Shunned by Korea? Global banks should shrug

Global investment banks missed out on the Korean government’s latest stake sale. There’s reason to think they will not mourn for long.

As South Korea unveiled the details of its long-stalled plan to privatise one of the country’s biggest banks this week, international bankers barely murmured. The reason was simple — none of them were involved in the transaction.

The privatisation of Woori Bank, Korea’s third largest lender by assets, was seen as one of the most lucrative deals for investment bankers in years. The deal ticked all the boxes for fee-hungry investment bankers: it was big, it was high-profile, and it offered the bragging rights that can bolster a reputation.

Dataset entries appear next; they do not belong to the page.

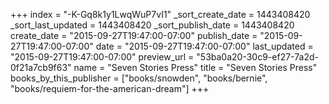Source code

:+++
index = "-K-Gq8k1y1LwqWuP7vI1"
_sort_create_date = 1443408420
_sort_last_updated = 1443408420
_sort_publish_date = 1443408420
create_date = "2015-09-27T19:47:00-07:00"
publish_date = "2015-09-27T19:47:00-07:00"
date = "2015-09-27T19:47:00-07:00"
last_updated = "2015-09-27T19:47:00-07:00"
preview_url = "53ba0a20-30c9-ef27-7a2d-0f21a7cb9f63"
name = "Seven Stories Press"
title = "Seven Stories Press"
books_by_this_publisher = ["books/snowden", "books/bernie", "books/requiem-for-the-american-dream"]
+++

But when the terms of the government's 30% stake sale in Woori emerged on Monday, global banks found out they had been left out of the process. It is not clear whether Korean banks won advisory slots on the sale, which ended up generating W2.4 trillion ($2.1 billion) for the government — but bankers said international firms were not involved.

This may not have been a great disappointment to international banks. The long and unwieldy sale process, which has previously involved banks including JP Morgan and Citigroup, has given bankers multiple headaches. Some foreign banks have lost interest in the sale, deciding it was too complex and too difficult to execute, according to Korean bankers at international firms. 

The sale highlights some of the multiple problems faced by banks working on Korean government deals. But it also underscores quite how much the focus has shifted to the country’s mega-corporations.

Fifth time lucky

When Korean government officials pushed ahead with the stake sale on Monday, they were making their fifth attempt to rid themselves of an asset that has proved surprisingly difficult to shift off the government’s balance sheet.

The sale has proven difficult partly because of the nature of the bank itself. Woori was established in the wake of the Asian financial crisis, as the government shifted poorly performing assets from a raft of banks it bailed-out. Its non-performing loan ratio of 1.1% is still the highest among the four major commercial banks in Korea, although it has come down from a peak of 3.6% four years ago.

But the government does not appear to have helped, imposing some rules that — intuitively, at least — would limit potential demand for the sale.

Previously, the sale of Woori Bank provided a very rare opportunity to take control of a national-level bank. But under the new structure, the government limited each buyer to a stake of between 4% and 10%, meaning none could get absolute control over the bank’s strategy and business direction.

The government may have thought that would simplify discussions. But selling to multiple buyers was just as difficult as selling to one, according to sources.

Woori Bank’s sale is the latest example of how difficult government deals can be. The lengthy internal approval process and the exhaustive compliance pressures are, in particular, a major drain on banks’ resources.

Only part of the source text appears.